Dümen koltuğunda AKP-MHP iktidarının oturduğu sermaye devleti, depremler sonrasında katliamcı kimliğini pervasız bir şekilde ortaya koydu. Depremde sağ kalanlar kurtarılmadığı gibi, cansız bedenlerin enkaz altından çıkarılması için doğru düzgün bir şey de yapılmadı. Ama başta beşli çete olmak üzere, yere göğe sığdıramadıkları inşaat şirketleri doğayı talan ederken “ekipman sıkıntısı” yaşamıyorlar. Depremzedeye su götürmeyen sermaye devleti, panzerlerine, TOMA’larına tonlarca su doldurup halkın üzerine sıkıyorlar. GSM operatörleri “dağa taşa ulaşıyoruz” diye reklam yapmayı hala sürdürüyor. Ama haberleşmenin yaşamsal önem taşıdığı deprem bölgesine GSM operatörleri halen doğru dürüst hizmet sağlamıyor. Çünkü oraya hizmet sunmak insanlık görevi ama para olarak hiç karşılığı yok. Söz konusu para kazandıracak bir şey olsaydı oraya “hizmet” götürmek için birbirileriyle yarışırlardı.
Bütün bunlar yetmezmiş gibi, Saray rejimi alçaklıkları görünür olmasın diye haberleşmeyi kısıtlıyor, ya da alenen engelliyor. Sermaye devletinin iktidar koltuğunda oturan AKP-MHP ikilisi, can kurtarma değil, suçlarını örtme ve kokuşmuş rejimlerini kurtarma telaşındalar.
İktidarın bu kepazeliklerinden dolayı depremde yaşamını yitirenlere kefen dahi bulunamıyor. Sağ kurtulanlar yaşamını yitiren yakınlarını kefen bulamadığı için poşetlere sararak defnediyor. Halkın inancını sömüren Diyanet ise daha depremin ilk saatlerinde “sela okutma” kampanyası başlattı. Kullandıkları milyarlık arabanın benzinini bir gram azaltmayacak ya, sela okuturlar tabi. Ama ölene kefen bile götürmezler.

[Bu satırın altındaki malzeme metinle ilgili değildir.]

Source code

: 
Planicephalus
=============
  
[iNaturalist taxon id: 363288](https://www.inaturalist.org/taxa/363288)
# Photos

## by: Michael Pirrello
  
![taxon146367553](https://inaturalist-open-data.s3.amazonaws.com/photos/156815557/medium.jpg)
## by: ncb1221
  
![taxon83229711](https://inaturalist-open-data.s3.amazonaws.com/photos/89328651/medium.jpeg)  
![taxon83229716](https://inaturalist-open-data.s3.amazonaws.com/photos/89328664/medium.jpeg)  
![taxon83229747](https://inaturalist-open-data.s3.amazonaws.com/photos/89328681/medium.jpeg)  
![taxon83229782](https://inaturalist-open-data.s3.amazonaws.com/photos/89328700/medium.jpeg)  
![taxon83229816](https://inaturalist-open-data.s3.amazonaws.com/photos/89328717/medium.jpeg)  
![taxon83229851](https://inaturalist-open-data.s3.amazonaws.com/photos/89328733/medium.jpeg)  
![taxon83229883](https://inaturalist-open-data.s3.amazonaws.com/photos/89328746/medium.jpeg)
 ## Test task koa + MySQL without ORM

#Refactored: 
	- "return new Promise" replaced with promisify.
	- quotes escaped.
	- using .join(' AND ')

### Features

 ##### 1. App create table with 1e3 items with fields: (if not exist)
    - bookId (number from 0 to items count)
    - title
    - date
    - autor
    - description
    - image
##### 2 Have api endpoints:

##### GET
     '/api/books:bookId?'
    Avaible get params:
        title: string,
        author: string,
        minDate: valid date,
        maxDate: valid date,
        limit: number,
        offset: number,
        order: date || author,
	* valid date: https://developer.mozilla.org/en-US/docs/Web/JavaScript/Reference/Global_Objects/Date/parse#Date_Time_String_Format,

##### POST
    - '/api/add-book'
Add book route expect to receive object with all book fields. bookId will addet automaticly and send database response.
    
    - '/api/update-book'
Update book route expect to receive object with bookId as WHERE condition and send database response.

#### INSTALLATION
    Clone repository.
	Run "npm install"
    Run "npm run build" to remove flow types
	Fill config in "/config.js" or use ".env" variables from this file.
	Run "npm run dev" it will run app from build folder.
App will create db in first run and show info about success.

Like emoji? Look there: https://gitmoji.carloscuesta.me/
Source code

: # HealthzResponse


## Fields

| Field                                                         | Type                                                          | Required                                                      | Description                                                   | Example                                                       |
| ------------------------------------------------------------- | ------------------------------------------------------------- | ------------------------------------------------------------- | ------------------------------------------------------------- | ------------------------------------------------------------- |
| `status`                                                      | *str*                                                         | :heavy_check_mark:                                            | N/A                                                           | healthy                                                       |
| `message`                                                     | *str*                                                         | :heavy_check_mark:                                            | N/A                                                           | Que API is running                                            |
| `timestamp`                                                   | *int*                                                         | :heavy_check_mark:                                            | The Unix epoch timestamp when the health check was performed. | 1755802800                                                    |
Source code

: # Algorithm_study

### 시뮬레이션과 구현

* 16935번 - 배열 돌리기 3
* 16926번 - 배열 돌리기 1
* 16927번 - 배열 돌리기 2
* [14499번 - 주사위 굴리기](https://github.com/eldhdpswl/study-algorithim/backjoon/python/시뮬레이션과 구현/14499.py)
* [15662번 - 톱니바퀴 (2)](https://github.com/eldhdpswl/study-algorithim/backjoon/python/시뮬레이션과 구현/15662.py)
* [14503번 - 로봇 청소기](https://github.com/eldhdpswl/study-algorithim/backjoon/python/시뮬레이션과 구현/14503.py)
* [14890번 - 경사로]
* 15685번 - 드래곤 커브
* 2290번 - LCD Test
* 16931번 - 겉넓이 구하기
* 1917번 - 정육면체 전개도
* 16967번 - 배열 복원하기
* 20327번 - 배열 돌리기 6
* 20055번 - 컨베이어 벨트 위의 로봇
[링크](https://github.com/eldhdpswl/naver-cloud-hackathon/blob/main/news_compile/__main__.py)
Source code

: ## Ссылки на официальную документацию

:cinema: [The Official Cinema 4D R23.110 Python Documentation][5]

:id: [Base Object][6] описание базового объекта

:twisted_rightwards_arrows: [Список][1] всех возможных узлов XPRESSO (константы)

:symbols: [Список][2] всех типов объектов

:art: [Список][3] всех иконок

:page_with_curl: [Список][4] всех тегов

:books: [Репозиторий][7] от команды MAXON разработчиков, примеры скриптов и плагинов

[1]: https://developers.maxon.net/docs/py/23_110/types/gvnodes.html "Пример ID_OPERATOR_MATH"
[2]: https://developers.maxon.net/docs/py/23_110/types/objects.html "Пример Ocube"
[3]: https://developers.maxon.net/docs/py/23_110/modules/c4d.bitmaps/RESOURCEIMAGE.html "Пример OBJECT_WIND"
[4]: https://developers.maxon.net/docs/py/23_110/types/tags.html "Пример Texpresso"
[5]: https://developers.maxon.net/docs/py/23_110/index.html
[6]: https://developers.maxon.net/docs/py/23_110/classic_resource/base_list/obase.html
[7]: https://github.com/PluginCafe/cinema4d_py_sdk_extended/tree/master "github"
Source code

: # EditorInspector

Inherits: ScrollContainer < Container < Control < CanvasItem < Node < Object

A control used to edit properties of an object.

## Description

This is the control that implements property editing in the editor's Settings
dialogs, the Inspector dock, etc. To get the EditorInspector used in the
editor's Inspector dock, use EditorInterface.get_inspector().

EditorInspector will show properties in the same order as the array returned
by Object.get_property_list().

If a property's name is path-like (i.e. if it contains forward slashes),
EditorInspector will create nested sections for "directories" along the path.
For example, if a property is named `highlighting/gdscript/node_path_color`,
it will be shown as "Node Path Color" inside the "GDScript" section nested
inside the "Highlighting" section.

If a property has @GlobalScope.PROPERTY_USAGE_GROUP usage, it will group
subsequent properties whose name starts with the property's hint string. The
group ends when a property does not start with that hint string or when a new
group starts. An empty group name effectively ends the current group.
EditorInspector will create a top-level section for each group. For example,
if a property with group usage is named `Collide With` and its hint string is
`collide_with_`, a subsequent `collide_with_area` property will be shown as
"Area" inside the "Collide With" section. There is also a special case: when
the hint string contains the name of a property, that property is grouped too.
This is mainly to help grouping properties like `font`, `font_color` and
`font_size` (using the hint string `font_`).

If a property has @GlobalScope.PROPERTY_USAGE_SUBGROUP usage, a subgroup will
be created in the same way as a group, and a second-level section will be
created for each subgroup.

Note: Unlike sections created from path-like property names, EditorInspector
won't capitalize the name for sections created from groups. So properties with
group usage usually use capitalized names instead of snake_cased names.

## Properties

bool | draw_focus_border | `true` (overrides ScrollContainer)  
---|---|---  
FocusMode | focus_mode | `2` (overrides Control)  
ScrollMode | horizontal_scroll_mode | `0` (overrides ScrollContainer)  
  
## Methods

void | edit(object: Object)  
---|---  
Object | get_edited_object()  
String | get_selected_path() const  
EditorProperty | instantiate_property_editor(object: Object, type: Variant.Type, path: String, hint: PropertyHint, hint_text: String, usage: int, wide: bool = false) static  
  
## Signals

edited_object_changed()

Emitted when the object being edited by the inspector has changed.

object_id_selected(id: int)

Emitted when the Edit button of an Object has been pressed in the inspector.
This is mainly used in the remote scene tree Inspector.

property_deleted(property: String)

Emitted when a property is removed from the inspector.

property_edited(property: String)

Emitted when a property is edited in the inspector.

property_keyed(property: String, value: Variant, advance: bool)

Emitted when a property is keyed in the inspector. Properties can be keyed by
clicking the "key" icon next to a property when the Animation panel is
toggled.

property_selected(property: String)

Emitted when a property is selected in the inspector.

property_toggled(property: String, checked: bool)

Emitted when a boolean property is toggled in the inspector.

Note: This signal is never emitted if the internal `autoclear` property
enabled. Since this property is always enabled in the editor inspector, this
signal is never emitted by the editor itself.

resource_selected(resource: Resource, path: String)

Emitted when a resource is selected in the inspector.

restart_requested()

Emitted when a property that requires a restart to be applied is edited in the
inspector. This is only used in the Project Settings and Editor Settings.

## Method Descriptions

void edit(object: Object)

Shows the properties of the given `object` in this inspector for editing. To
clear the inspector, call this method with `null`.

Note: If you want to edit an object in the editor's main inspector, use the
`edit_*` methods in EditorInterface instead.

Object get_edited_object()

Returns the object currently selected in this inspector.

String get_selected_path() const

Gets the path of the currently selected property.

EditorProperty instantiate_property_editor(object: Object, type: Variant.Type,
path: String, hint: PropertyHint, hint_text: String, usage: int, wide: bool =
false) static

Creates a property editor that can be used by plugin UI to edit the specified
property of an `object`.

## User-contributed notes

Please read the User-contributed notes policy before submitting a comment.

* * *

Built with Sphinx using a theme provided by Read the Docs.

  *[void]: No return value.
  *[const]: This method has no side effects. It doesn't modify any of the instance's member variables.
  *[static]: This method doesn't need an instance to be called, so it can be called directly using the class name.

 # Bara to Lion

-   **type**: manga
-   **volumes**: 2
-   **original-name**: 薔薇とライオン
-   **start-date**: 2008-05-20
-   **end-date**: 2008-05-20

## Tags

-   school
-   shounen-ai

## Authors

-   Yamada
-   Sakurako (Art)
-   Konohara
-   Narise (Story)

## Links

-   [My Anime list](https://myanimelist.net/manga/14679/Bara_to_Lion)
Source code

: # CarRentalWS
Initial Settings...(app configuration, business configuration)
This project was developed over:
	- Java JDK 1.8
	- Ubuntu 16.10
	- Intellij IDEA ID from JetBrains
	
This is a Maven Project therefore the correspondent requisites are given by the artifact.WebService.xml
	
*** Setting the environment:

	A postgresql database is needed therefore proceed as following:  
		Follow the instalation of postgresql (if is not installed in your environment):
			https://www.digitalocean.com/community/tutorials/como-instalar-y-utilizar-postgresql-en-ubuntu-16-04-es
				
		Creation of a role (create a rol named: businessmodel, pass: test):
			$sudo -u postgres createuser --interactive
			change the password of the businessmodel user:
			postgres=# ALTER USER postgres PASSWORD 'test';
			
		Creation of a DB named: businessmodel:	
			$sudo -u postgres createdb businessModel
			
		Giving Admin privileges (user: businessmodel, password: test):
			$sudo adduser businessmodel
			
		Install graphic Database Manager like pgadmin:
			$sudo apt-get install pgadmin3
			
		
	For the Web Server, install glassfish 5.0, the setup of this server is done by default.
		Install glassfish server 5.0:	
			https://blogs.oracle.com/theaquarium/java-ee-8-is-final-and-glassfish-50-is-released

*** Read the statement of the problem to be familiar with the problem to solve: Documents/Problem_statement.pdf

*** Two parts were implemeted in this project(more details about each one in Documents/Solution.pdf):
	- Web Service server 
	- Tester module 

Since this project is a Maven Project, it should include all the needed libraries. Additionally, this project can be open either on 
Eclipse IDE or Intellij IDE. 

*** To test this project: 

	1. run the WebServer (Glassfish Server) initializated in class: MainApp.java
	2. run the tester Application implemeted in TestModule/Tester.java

Bu durum AKP ile sınırlı görülmesin. 99’da Marmara depreminde de benzer rezaletler yaşandı. Yine de depremin hem öncesinde hem sonrada yaptıkları, AKP-MHP rejiminin suçlarının öncekilerden kat kat daha büyük olduğunu gösterdi.
İşçiler emekçiler sermaye devletine kefen dokumadığı için, yazık ki bugün kefen bulamadan ölülerini defnetmek zorunda kalıyorlar. Sadece dinci rejime değil, sermaye devletine kefen dokumalı işçi ve emekçiler. Bu deyimi ete kemiğe büründürecek olansa dayanışma ve örgütlü mücadelenin yükseltilmesidir.